**DIRECTIONS FOR THIS TASK**
Pull every line containing the word "Definition" out of the material below.

**EXERCISE DATA**
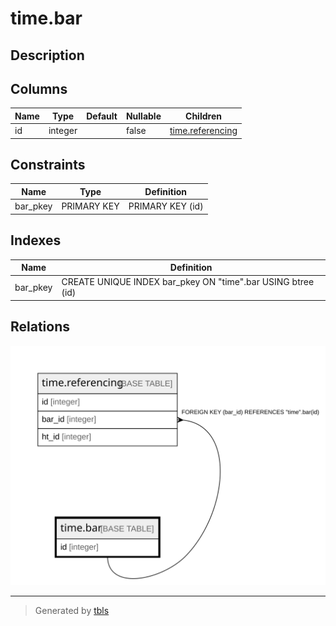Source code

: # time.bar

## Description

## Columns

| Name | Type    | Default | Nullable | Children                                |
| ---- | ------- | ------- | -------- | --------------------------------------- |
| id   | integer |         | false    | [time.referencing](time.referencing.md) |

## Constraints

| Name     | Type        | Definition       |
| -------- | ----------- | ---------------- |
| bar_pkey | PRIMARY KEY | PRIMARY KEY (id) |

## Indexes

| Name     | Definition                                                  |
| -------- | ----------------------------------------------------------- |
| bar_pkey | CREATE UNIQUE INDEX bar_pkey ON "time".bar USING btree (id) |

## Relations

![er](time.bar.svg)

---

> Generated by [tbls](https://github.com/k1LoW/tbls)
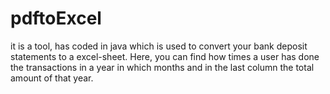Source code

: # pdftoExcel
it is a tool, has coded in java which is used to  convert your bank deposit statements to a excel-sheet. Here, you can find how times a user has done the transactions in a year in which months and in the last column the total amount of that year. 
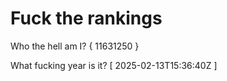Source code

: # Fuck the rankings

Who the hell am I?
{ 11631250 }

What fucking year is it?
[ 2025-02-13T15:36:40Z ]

**ANSWER TO THIS EXERCISE**
| Name     | Type        | Definition       |
| Name     | Definition                                                  |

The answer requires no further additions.